── Dataset content

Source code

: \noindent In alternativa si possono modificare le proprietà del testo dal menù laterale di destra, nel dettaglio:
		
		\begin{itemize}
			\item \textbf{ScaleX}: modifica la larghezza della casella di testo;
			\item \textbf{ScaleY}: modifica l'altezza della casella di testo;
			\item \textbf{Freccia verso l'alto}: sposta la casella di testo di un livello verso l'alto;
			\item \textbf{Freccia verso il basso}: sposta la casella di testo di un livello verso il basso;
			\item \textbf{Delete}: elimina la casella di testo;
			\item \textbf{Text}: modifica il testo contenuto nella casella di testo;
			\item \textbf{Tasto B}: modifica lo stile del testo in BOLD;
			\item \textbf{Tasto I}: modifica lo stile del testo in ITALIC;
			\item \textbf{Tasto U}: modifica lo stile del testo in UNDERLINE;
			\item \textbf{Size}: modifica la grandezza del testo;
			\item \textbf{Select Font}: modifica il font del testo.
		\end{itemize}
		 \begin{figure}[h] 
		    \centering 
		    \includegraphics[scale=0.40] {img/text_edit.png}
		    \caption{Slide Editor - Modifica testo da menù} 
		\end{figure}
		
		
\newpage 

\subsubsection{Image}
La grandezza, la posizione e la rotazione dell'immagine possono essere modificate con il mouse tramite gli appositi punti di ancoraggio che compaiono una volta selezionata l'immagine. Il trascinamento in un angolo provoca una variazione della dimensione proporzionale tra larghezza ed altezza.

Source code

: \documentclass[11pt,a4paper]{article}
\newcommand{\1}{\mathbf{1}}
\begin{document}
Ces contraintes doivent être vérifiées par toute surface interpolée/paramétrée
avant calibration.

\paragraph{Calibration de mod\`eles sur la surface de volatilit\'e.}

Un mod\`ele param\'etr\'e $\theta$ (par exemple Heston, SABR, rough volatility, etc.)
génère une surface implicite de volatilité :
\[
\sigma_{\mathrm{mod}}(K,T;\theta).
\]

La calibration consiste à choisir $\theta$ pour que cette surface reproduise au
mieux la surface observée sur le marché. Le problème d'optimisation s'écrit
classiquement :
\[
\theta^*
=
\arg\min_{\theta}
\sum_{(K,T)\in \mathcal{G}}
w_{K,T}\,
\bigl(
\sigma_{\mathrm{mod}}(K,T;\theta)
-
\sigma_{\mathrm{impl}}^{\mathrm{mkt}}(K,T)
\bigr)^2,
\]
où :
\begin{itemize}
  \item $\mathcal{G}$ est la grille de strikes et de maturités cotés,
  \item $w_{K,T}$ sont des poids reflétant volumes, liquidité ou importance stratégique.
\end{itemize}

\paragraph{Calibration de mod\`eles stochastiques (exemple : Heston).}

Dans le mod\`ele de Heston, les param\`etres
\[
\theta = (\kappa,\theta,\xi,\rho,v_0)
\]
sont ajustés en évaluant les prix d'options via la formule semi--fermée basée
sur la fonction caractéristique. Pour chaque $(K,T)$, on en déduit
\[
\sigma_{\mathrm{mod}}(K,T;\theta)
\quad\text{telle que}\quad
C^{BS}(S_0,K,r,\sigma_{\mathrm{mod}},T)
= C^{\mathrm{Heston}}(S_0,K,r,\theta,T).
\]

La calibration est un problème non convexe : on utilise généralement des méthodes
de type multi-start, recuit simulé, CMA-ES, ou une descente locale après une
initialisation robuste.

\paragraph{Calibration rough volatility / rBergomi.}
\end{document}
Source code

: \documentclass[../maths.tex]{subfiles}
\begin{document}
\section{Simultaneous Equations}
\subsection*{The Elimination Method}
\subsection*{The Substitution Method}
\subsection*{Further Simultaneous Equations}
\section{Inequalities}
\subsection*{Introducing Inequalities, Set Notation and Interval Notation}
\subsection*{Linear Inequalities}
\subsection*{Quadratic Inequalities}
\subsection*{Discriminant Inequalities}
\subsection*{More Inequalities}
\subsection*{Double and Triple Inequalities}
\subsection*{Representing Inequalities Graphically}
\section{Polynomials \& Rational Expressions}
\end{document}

────

In the records above, tally the lines where the word "Equations" appears, and give the number and nothing else.

§ Answer area:
2